> _WHAT THE EXERCISE ASKS_: Only the lines below starting at the one containing "---------SET UP THE" and ending at the one containing "- mysql-connector" belong in the answer, each copied exactly.

> _DATA LISTING_:

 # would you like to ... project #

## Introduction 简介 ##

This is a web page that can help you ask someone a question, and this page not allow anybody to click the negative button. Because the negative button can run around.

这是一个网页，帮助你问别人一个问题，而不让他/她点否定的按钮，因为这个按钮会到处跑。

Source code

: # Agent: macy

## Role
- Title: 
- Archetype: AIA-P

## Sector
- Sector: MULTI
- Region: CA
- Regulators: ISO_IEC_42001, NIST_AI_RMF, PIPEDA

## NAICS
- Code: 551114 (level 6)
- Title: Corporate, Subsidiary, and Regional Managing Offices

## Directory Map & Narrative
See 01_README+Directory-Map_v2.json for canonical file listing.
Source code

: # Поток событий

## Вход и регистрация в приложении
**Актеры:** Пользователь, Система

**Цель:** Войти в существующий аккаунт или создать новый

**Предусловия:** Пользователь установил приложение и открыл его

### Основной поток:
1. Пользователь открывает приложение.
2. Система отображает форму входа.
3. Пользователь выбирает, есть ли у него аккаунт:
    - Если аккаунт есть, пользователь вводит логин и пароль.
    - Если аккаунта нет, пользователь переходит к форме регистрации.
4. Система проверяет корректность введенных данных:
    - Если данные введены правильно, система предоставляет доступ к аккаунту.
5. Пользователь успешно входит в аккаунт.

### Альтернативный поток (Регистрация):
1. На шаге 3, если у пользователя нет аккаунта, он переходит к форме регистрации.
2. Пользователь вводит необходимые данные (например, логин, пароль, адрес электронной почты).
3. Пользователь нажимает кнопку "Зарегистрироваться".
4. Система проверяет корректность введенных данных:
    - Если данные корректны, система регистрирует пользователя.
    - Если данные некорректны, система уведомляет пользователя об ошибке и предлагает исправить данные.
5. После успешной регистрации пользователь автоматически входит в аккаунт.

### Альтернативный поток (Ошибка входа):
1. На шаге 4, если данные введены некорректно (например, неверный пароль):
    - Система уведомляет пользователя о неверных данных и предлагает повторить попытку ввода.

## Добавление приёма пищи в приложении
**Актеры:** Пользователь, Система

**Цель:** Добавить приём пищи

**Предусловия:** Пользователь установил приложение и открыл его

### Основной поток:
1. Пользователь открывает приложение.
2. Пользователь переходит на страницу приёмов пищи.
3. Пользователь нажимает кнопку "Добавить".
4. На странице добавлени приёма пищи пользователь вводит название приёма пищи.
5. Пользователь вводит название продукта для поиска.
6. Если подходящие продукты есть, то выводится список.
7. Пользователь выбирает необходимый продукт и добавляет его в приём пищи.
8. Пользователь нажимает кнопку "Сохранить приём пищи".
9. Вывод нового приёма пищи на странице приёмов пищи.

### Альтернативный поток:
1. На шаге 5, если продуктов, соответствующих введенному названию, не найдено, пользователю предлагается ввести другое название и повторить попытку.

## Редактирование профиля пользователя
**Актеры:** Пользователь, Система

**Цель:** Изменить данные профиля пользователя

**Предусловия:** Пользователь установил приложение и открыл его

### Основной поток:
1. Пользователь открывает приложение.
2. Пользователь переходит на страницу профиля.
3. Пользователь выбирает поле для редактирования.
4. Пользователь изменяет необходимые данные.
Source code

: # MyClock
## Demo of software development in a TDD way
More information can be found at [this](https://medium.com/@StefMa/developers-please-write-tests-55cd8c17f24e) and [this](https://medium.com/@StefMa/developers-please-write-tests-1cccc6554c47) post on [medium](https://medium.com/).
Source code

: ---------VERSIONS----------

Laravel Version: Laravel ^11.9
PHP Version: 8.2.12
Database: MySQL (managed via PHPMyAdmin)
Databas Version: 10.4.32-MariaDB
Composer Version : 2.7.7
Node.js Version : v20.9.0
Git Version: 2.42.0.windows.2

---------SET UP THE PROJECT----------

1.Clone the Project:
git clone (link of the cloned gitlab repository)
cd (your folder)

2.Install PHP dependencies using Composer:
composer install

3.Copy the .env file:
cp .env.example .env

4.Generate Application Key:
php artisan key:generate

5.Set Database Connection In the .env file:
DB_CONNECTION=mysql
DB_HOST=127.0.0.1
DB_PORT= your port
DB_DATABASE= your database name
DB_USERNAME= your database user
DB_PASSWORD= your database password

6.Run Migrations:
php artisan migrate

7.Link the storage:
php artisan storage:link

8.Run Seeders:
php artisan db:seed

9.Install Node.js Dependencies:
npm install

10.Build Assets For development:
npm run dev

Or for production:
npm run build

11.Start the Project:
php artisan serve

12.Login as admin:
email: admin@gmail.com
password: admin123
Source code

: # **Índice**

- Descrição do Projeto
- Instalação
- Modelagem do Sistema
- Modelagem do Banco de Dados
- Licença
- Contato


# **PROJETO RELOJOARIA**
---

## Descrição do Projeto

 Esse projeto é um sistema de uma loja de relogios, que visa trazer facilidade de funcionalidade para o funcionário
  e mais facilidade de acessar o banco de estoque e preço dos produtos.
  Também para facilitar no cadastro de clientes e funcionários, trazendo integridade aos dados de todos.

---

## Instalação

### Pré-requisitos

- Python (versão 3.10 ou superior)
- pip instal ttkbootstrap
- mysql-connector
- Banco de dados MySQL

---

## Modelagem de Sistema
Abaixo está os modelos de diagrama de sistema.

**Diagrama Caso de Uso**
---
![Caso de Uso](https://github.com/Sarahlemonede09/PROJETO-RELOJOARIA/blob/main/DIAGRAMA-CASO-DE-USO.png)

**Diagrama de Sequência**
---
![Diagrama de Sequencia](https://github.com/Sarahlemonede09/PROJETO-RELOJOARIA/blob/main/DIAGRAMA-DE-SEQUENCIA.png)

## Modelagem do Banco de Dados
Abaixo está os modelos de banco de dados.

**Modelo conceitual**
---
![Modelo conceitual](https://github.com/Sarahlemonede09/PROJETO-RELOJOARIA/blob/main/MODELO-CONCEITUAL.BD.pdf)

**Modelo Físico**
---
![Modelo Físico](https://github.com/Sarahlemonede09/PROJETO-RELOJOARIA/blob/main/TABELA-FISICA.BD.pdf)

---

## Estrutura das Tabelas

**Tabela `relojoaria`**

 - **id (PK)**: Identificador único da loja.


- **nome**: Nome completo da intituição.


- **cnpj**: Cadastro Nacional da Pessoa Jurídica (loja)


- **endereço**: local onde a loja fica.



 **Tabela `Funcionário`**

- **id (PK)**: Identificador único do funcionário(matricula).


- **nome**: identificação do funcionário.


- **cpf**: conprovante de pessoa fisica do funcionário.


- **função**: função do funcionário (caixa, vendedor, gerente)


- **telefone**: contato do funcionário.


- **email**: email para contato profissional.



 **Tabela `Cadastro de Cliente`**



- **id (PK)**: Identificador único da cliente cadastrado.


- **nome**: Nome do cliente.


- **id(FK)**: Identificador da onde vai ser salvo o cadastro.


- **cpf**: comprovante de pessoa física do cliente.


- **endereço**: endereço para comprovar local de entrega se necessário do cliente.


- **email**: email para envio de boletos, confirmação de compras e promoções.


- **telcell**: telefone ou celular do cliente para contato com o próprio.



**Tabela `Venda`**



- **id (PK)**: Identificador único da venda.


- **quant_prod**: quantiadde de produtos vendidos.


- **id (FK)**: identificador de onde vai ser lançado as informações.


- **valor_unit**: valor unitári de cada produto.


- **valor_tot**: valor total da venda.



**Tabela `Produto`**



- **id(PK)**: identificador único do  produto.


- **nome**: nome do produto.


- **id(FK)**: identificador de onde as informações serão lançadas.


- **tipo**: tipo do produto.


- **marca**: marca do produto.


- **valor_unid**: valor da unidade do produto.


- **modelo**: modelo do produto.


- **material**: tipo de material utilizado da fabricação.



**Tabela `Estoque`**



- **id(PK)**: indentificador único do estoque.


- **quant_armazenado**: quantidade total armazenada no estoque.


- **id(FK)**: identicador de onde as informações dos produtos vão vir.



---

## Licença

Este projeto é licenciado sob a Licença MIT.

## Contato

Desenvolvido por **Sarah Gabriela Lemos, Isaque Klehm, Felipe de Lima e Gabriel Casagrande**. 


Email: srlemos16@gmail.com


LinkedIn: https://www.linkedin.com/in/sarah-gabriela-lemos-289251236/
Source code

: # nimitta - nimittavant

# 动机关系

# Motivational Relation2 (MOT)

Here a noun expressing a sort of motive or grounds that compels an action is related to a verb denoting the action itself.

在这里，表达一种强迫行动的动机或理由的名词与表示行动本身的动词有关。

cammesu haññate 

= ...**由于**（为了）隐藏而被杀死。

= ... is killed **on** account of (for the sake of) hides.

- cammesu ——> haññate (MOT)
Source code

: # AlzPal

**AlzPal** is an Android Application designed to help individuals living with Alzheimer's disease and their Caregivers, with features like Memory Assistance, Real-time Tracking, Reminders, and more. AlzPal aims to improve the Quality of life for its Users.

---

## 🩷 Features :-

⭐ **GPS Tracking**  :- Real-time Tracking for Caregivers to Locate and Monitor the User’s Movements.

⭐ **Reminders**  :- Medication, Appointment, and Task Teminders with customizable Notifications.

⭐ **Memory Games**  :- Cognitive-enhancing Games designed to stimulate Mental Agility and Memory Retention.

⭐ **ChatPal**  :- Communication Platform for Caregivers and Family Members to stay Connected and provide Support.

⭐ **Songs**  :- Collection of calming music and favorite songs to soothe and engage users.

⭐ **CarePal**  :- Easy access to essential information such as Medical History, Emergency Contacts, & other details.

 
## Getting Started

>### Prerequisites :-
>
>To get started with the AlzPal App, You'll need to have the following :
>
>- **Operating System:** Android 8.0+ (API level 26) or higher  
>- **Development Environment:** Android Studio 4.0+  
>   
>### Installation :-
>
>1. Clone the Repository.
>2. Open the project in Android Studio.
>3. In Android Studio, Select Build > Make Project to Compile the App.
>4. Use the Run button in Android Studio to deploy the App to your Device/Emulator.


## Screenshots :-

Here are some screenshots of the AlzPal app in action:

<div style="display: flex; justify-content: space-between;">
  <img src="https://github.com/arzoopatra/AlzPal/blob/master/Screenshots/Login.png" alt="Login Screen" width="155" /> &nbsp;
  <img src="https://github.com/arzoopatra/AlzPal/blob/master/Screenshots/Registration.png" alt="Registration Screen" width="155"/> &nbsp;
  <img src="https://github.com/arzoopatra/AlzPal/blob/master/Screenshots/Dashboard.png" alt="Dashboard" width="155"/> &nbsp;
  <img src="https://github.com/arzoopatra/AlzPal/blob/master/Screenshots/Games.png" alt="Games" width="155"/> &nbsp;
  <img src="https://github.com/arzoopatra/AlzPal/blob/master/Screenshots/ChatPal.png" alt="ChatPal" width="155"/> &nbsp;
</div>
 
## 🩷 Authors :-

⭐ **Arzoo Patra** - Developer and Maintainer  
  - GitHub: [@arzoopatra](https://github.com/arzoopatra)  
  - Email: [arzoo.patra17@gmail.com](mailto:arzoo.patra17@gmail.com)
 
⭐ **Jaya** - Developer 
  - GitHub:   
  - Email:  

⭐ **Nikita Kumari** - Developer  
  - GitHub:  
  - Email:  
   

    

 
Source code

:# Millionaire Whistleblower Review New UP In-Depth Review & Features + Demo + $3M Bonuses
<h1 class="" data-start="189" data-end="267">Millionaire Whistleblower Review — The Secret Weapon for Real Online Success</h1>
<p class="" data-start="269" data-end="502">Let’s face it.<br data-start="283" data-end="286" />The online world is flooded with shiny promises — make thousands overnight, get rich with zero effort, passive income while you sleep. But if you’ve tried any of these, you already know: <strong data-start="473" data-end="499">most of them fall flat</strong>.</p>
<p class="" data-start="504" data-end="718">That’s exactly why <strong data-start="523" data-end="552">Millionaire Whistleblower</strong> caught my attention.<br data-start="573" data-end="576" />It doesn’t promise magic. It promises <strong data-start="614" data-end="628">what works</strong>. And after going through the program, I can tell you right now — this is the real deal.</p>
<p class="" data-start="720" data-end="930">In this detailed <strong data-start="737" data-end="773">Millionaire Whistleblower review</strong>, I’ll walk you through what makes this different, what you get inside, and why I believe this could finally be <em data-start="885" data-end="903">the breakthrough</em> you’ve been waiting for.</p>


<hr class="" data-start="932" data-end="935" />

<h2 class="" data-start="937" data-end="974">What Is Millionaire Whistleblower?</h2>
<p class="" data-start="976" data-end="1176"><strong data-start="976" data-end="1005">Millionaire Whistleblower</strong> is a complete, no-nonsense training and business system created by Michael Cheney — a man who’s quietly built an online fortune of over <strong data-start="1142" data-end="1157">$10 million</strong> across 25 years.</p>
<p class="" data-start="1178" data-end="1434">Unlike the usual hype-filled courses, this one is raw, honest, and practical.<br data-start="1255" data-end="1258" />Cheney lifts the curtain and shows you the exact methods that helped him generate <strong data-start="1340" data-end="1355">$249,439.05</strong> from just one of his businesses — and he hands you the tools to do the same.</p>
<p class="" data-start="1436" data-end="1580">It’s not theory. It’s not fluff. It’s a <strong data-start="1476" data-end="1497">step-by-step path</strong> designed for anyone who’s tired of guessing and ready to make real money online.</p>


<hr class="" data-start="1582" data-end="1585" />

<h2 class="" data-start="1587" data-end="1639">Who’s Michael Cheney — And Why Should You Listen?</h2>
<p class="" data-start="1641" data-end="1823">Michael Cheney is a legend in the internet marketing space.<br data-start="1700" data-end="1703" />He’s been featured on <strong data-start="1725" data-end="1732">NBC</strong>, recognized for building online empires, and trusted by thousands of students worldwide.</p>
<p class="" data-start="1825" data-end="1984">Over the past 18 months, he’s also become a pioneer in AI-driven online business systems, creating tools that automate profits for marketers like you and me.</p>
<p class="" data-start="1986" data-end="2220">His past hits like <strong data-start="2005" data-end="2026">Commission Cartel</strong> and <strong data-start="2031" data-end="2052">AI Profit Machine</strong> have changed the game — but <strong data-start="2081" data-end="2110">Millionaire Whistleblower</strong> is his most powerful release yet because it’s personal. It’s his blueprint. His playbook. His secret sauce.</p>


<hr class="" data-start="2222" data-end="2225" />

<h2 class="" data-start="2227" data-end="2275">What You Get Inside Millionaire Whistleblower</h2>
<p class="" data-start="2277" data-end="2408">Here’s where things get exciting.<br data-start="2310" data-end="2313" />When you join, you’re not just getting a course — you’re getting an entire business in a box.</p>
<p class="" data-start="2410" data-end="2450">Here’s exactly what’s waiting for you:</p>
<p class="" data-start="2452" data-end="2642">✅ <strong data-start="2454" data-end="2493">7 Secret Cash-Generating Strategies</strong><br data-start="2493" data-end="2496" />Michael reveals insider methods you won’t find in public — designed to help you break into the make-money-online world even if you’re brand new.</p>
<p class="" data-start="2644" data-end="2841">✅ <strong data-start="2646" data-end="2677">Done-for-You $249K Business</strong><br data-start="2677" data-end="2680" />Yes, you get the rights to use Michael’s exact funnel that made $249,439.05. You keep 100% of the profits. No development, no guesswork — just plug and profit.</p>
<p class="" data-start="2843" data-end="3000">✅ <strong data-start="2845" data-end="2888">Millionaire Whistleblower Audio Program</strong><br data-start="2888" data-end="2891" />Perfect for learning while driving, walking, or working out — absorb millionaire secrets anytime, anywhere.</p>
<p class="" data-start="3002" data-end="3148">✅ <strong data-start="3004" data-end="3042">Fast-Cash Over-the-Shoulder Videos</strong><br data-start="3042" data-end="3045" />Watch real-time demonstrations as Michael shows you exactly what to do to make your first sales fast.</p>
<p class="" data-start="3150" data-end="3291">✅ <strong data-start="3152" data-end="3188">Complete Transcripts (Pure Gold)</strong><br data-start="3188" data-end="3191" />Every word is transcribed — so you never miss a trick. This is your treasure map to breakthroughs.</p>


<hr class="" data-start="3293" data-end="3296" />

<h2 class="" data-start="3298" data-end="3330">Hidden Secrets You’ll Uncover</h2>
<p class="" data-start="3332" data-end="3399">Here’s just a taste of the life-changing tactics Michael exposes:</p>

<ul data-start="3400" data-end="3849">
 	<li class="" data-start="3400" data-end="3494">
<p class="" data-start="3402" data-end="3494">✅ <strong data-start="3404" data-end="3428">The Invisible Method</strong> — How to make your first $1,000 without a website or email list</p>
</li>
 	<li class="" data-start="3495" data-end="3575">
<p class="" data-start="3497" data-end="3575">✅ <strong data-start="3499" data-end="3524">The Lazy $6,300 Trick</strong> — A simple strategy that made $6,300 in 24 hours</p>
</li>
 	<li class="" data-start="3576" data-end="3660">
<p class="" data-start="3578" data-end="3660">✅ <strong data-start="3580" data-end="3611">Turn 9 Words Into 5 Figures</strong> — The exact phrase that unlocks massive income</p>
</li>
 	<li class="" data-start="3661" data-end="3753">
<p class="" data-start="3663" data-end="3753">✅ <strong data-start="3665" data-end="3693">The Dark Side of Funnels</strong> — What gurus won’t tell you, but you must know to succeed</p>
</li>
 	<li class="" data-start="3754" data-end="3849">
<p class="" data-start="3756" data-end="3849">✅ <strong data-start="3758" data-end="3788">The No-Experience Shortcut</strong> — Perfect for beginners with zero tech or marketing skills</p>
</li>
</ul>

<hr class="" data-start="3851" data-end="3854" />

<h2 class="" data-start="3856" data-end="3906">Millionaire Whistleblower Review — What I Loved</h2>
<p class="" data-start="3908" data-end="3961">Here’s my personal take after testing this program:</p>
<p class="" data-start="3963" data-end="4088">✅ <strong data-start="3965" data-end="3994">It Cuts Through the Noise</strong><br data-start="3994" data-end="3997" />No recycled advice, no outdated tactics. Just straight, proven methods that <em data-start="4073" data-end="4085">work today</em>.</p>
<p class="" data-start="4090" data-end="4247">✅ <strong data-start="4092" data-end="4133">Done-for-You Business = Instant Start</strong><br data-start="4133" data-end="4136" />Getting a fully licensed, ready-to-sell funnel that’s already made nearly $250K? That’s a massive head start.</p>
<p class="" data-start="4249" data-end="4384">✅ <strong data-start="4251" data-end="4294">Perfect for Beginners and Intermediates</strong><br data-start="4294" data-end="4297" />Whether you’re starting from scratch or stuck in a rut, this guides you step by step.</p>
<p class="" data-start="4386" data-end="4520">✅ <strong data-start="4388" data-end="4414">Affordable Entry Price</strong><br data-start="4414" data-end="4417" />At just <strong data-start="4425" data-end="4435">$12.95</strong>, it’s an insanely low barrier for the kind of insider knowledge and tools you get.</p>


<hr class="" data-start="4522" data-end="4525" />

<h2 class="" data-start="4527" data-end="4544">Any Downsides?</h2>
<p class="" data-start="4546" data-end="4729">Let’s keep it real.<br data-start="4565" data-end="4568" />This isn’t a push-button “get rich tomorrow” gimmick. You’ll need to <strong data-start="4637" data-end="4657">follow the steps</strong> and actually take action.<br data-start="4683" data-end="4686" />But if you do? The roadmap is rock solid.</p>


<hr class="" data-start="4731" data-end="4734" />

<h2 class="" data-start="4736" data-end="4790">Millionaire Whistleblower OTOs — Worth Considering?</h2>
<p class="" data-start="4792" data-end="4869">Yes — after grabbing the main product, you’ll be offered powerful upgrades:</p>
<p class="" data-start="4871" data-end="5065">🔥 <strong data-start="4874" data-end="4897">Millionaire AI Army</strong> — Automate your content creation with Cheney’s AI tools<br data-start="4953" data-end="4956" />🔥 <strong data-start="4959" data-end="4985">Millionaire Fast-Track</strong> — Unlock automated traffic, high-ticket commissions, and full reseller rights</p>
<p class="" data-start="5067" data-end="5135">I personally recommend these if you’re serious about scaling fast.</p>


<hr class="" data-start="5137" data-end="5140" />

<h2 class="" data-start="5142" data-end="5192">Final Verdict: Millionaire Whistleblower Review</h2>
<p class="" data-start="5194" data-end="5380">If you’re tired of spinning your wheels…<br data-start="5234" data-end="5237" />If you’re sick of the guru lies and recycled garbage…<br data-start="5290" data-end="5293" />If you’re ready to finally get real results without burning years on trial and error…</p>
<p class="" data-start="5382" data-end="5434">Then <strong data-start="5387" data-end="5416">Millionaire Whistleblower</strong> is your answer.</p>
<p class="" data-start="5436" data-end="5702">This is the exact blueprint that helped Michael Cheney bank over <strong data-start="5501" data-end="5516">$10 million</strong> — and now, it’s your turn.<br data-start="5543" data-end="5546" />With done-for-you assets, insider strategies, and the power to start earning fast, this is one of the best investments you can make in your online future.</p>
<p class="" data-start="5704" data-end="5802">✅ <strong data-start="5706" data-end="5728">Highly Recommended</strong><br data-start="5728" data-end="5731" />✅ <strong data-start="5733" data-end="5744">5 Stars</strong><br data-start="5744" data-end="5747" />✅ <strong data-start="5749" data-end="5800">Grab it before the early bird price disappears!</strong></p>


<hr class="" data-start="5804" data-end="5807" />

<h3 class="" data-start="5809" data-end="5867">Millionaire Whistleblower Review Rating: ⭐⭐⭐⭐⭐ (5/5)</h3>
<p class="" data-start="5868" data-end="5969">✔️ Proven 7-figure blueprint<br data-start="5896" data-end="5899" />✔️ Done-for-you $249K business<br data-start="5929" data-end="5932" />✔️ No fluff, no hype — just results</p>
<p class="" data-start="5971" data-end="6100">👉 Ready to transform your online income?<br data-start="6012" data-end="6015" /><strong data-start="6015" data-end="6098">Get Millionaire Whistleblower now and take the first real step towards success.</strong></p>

> _TASK RESPONSE_:
---------SET UP THE PROJECT----------

1.Clone the Project:
git clone (link of the cloned gitlab repository)
cd (your folder)

2.Install PHP dependencies using Composer:
composer install

3.Copy the .env file:
cp .env.example .env

4.Generate Application Key:
php artisan key:generate

5.Set Database Connection In the .env file:
DB_CONNECTION=mysql
DB_HOST=127.0.0.1
DB_PORT= your port
DB_DATABASE= your database name
DB_USERNAME= your database user
DB_PASSWORD= your database password

6.Run Migrations:
php artisan migrate

7.Link the storage:
php artisan storage:link

8.Run Seeders:
php artisan db:seed

9.Install Node.js Dependencies:
npm install

10.Build Assets For development:
npm run dev

Or for production:
npm run build

11.Start the Project:
php artisan serve

12.Login as admin:
email: admin@gmail.com
password: admin123
Source code

: # **Índice**

- Descrição do Projeto
- Instalação
- Modelagem do Sistema
- Modelagem do Banco de Dados
- Licença
- Contato


# **PROJETO RELOJOARIA**
---

## Descrição do Projeto

 Esse projeto é um sistema de uma loja de relogios, que visa trazer facilidade de funcionalidade para o funcionário
  e mais facilidade de acessar o banco de estoque e preço dos produtos.
  Também para facilitar no cadastro de clientes e funcionários, trazendo integridade aos dados de todos.

---

## Instalação

### Pré-requisitos

- Python (versão 3.10 ou superior)
- pip instal ttkbootstrap
- mysql-connector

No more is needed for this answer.